Awaking Friday morning to the support of my friends and family, I smiled as the Devotional was focused on control/surrender. Talking to my Dad that night and then doing an in-depth study on verses within that context such as Psalm 46:10, James 4:7, Job 11:3, I wrote a prayer laying it all down (not knowing what all God was asking for) and listened to those around me saying, “I feel like you need to surrender your heart… It sounds to me like God really wants you to give him control…Just trust that while pursuing the act of “letting go” and letting God have control, we as Christians have the privilege and comfort of knowing that our good God has control of the situation …Everyone struggles with wanting control over uncontrollable situations but start in little steps…God doesn’t want perfect results from us, as much as he wants our hearts to be turned towards him.”
That night, and now into Saturday morning, I realize how all of these things interconnect and are just a small portion of my future life that He is revealing to me. I still am and probably always will want control, after all, I love planning and mapping out my life to the fullest. However, I have also concluded that by giving God complete control, I surrender and submit all I am to Him, especially within the depths of my heart that will align with His will for my life.
And in a final prayer, this is what my heart now fully knows and rests upon:
“I relinquish every desire I have, even those I most want to cling to and ask that they are surrendered in alignment to your control. In asking for freedom, take these things of my heart and take control. Let me see you move in them through me, for it is never my power of spirit, but yours ALONE. How good it is to serve a God that loves me enough to put up with me but loves me for who I am and where I am at amidst the struggles. I give you control of my anxiety, depression, fear, wanting to be in a relationship, craving love, finding substantial friendships, my future, my career, my ALL. As I continue to read and study Scripture and then end in prayer, let me be ever more thankful and in love with you. For who you are, what you are teaching me, and the JOY NOT Fear in knowing that it is OKAY I AM NOT IN CONTROL because you are and you know exactly when I need what according to your will.
Let the desires of my heart, mind, and emotions be flooded with more of you.
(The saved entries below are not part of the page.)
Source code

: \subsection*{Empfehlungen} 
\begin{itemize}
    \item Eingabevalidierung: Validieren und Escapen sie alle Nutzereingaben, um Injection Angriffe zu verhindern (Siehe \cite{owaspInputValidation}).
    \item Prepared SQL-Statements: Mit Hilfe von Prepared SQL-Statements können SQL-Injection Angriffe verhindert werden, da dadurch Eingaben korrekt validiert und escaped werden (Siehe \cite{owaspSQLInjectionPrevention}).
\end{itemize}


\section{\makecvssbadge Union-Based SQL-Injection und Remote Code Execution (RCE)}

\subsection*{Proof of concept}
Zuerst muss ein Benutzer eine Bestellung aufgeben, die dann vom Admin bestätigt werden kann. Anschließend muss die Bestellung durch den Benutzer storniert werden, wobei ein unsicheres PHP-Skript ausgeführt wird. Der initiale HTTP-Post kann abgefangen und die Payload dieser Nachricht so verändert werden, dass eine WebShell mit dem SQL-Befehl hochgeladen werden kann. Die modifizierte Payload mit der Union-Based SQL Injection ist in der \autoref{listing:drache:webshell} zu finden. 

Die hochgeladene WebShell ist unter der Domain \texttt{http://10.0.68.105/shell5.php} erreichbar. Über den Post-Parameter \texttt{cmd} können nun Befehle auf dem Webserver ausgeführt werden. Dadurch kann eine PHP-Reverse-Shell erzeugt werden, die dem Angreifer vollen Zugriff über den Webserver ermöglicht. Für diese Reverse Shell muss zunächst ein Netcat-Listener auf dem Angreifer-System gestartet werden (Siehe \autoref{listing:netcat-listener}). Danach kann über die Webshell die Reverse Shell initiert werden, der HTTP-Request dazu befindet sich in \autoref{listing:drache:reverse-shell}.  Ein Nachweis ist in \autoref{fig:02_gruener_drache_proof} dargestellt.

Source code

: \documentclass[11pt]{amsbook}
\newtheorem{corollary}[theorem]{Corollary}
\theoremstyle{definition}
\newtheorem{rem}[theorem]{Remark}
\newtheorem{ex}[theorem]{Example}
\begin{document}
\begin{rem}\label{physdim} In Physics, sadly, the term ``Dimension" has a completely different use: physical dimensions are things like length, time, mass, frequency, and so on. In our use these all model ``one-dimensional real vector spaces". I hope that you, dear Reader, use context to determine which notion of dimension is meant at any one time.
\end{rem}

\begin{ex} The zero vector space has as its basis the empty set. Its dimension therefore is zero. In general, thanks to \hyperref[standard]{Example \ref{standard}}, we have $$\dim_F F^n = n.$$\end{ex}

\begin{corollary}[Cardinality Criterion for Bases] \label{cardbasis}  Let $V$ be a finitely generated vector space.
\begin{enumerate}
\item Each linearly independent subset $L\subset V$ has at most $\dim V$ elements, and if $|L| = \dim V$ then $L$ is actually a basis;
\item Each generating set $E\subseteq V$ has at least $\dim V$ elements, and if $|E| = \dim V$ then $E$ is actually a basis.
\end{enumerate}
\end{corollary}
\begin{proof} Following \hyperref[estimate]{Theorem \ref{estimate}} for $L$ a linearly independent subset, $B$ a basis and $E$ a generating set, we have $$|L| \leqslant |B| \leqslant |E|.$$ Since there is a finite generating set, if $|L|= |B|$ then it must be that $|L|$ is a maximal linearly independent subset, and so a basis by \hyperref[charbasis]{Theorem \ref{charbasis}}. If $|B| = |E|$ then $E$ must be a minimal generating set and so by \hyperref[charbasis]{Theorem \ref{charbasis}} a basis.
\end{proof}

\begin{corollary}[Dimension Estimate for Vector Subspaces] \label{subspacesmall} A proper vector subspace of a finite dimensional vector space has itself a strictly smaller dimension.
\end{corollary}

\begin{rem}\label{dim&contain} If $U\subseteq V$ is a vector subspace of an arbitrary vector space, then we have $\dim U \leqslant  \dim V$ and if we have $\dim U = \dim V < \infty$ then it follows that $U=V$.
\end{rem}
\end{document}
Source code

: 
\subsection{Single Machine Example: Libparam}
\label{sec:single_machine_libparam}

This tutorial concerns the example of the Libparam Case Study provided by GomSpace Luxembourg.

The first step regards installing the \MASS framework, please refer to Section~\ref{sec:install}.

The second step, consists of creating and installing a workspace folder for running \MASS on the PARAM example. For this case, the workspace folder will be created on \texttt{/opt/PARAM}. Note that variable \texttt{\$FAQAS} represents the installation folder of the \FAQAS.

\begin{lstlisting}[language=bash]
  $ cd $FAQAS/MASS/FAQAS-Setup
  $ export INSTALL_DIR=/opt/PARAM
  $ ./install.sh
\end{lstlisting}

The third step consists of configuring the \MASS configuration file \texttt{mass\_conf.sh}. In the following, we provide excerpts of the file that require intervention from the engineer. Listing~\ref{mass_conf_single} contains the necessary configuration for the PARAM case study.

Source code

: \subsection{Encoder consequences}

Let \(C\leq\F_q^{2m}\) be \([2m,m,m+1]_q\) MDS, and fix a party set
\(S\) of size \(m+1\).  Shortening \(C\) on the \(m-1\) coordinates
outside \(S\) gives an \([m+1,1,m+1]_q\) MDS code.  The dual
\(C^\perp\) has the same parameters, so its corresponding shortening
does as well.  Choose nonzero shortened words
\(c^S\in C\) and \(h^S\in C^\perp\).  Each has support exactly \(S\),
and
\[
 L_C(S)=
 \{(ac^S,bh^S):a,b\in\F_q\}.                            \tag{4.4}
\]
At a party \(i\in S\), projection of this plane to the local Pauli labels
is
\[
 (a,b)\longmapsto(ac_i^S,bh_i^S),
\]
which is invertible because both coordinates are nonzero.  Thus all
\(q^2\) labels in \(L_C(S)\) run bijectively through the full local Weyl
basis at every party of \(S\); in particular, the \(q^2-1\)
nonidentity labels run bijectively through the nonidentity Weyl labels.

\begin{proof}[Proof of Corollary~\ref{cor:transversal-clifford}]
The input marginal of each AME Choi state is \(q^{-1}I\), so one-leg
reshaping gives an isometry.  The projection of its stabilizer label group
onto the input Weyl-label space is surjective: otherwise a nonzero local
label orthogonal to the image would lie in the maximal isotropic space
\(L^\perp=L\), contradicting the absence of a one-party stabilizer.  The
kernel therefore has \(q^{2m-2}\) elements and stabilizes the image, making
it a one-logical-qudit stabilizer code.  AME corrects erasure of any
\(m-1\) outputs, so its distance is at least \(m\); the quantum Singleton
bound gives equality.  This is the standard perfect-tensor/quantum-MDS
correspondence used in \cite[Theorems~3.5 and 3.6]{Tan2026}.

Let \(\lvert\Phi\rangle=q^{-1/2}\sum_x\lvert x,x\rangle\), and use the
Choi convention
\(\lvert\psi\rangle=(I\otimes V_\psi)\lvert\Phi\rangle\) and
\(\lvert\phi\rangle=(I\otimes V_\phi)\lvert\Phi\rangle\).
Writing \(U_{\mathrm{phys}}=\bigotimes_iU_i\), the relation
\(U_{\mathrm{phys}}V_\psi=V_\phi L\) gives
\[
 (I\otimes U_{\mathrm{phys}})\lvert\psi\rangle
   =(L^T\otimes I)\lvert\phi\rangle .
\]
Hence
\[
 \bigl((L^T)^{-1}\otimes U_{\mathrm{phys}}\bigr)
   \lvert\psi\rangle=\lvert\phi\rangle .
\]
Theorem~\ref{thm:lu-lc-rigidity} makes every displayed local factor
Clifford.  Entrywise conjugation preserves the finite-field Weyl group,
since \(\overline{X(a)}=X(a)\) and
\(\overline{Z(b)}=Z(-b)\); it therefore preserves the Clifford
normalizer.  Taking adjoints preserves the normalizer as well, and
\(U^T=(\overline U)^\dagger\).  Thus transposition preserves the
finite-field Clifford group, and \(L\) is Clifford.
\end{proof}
Set my sights on you and like the chipping away of that mountain through the mustard seed of faith, chip away at the things that hold me back and replace them with full peace, comfort, adventure, and steadfast love in a heart that is now utterly loved and known and used completely by you.”
I do not know my future, but I know the one who holds it. Someday I will seek those mountains, and other days I will travel across them to tear them down. But one thing is for sure: in these moments of uncertainty, covered in the grace and love of things unknown, a known and loving God purses and runs after me, continually transforming me into who, what, when, where, and why I am meant to be them.
Help me live this out, God. I know someday, you will provide him who will join you and me on this journey of adventure, especially on the highest mountaintops and lowest of valleys. In clarity, it wasn’t even these messages of “mountains, adventure, control, surrender, and spontaneity” that spoke to me, but the meaning they conveyed in what each one represented to me. Remember, God, speaks in the hills and valleys of unknown adventure.